Give back exactly the stretch of data below from the line holding "used for? |" through the line holding "Cyences_Assets | cs_summariesonly_cyences_assets", both ends included, and leave the remaining lines out.

*** Opening of INPUT FOR THIS TASK ***

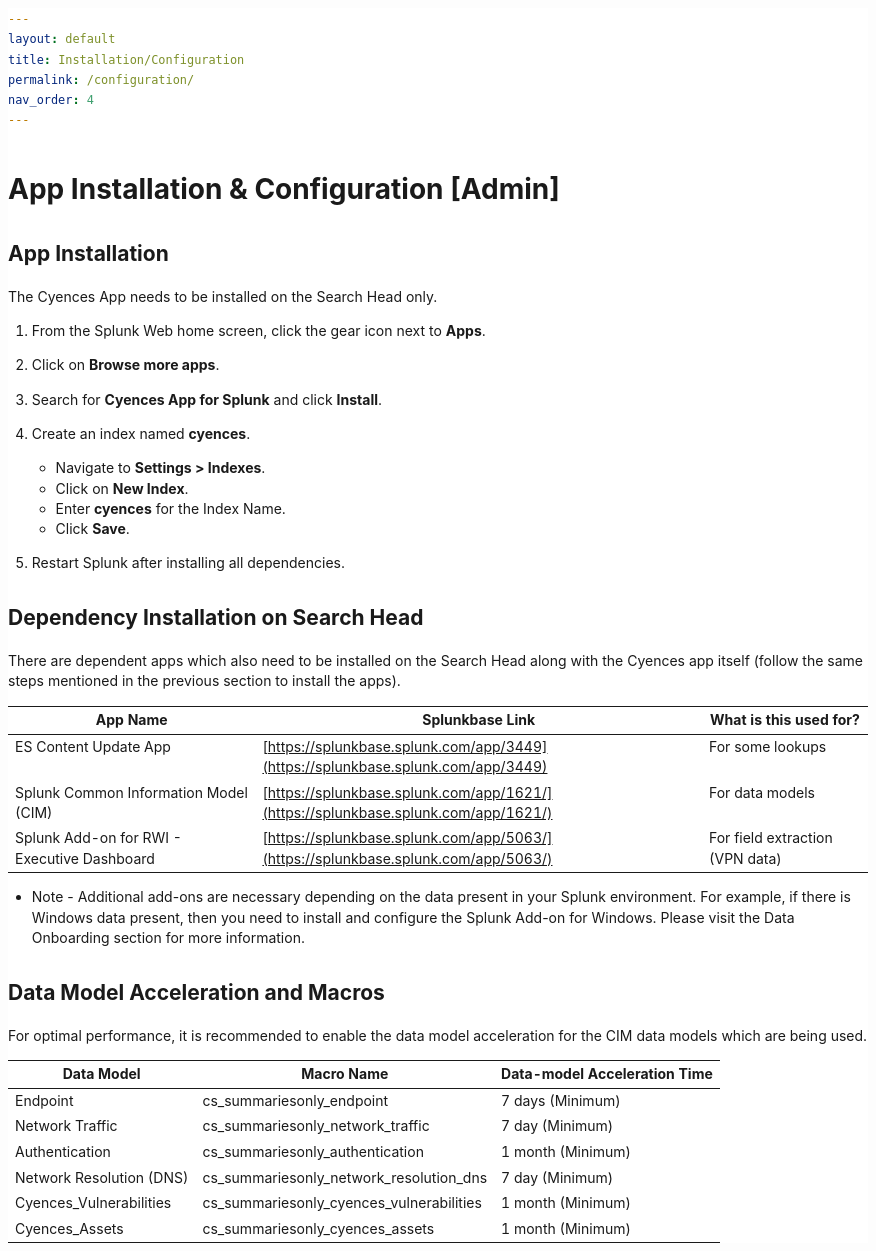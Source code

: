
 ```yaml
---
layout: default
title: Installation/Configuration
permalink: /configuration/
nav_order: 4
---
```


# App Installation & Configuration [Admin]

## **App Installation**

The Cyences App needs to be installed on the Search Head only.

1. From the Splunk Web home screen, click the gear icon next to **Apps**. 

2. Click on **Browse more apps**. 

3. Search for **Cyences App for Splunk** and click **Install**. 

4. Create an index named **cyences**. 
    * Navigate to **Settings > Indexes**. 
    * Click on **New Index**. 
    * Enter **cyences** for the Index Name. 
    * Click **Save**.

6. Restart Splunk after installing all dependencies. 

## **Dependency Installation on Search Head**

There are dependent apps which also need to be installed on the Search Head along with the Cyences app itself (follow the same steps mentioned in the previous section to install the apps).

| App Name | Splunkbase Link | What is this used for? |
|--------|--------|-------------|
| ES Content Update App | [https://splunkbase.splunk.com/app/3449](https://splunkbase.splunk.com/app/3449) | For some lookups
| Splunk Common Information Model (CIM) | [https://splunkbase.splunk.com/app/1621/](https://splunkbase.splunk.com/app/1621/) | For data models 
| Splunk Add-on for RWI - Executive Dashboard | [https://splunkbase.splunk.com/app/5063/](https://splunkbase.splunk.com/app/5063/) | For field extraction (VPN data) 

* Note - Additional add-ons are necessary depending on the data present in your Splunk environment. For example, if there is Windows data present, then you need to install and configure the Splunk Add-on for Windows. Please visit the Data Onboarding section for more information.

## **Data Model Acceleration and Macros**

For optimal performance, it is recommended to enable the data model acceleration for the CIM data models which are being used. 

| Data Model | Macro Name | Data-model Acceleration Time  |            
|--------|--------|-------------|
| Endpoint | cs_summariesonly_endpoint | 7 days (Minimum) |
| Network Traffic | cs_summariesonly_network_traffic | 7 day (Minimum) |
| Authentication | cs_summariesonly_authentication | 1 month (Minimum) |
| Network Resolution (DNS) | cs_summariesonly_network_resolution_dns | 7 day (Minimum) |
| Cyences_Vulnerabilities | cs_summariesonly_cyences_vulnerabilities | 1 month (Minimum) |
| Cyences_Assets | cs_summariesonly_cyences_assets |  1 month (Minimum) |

*** Close of INPUT FOR THIS TASK ***
*** Opening of INPUT FOR THIS TASK ***

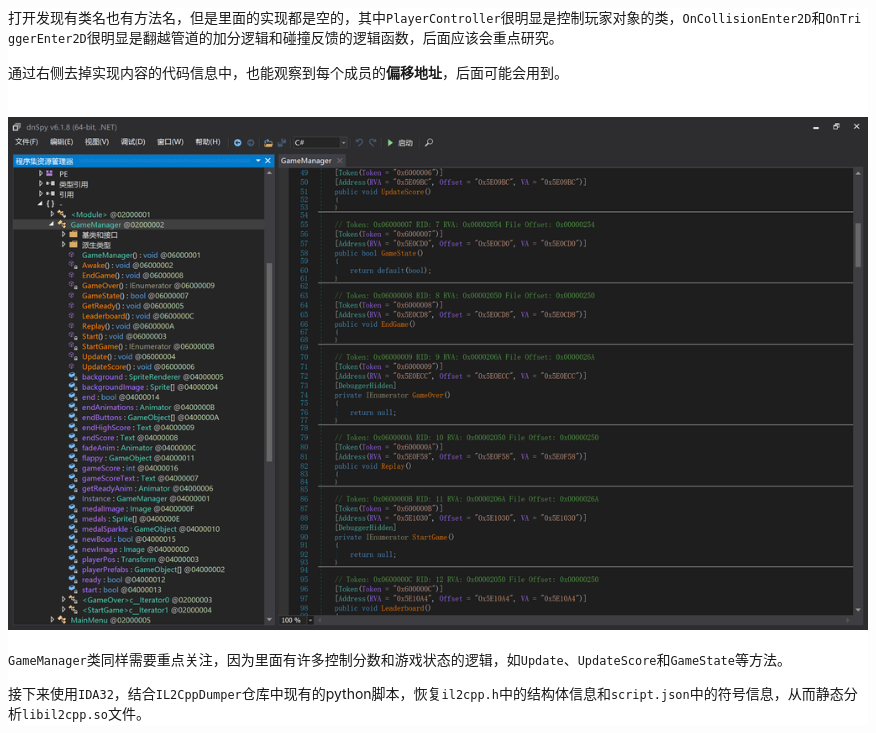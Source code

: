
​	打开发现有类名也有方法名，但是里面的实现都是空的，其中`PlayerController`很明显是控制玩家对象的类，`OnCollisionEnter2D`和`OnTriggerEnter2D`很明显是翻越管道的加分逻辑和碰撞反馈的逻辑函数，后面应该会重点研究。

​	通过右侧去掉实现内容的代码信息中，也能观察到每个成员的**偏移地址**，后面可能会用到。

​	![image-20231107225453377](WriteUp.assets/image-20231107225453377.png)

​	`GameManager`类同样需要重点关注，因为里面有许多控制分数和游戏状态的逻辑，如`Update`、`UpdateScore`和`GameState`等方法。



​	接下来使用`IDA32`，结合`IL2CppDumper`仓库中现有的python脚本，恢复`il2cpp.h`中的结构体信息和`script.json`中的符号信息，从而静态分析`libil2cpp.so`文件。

*** Close of INPUT FOR THIS TASK ***

OUTPUT OF THE TASK =>
| App Name | Splunkbase Link | What is this used for? |
|--------|--------|-------------|
| ES Content Update App | [https://splunkbase.splunk.com/app/3449](https://splunkbase.splunk.com/app/3449) | For some lookups
| Splunk Common Information Model (CIM) | [https://splunkbase.splunk.com/app/1621/](https://splunkbase.splunk.com/app/1621/) | For data models 
| Splunk Add-on for RWI - Executive Dashboard | [https://splunkbase.splunk.com/app/5063/](https://splunkbase.splunk.com/app/5063/) | For field extraction (VPN data) 

* Note - Additional add-ons are necessary depending on the data present in your Splunk environment. For example, if there is Windows data present, then you need to install and configure the Splunk Add-on for Windows. Please visit the Data Onboarding section for more information.

## **Data Model Acceleration and Macros**

For optimal performance, it is recommended to enable the data model acceleration for the CIM data models which are being used. 

| Data Model | Macro Name | Data-model Acceleration Time  |            
|--------|--------|-------------|
| Endpoint | cs_summariesonly_endpoint | 7 days (Minimum) |
| Network Traffic | cs_summariesonly_network_traffic | 7 day (Minimum) |
| Authentication | cs_summariesonly_authentication | 1 month (Minimum) |
| Network Resolution (DNS) | cs_summariesonly_network_resolution_dns | 7 day (Minimum) |
| Cyences_Vulnerabilities | cs_summariesonly_cyences_vulnerabilities | 1 month (Minimum) |
| Cyences_Assets | cs_summariesonly_cyences_assets |  1 month (Minimum) |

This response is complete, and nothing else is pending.